_Task to carry out:_ Among the entries below, copy every line that carries the word "Continued".

---

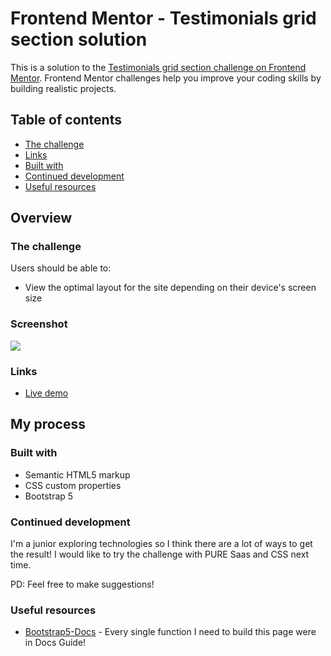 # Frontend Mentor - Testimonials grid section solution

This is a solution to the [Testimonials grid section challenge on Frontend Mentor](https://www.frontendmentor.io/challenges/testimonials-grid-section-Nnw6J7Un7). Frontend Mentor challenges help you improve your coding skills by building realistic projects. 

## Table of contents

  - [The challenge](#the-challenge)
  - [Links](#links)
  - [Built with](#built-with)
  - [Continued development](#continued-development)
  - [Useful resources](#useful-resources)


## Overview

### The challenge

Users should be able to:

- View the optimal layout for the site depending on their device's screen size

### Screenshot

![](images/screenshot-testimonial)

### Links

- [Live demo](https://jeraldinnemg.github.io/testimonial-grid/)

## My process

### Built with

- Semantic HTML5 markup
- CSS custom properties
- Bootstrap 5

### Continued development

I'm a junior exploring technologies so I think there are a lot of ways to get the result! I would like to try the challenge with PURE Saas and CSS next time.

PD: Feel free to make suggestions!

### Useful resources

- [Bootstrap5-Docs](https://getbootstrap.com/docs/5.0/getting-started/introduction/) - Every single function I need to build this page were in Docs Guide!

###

---

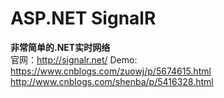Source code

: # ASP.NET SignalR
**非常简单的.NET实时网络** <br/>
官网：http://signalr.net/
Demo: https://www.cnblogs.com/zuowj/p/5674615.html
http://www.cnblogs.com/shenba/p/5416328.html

---

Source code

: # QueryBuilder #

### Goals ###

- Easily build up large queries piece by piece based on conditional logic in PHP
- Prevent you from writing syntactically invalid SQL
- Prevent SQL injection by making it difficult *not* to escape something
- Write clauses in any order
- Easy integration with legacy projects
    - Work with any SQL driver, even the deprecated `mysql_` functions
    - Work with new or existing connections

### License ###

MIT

---

_Output for this exercise:_
  - [Continued development](#continued-development)
### Continued development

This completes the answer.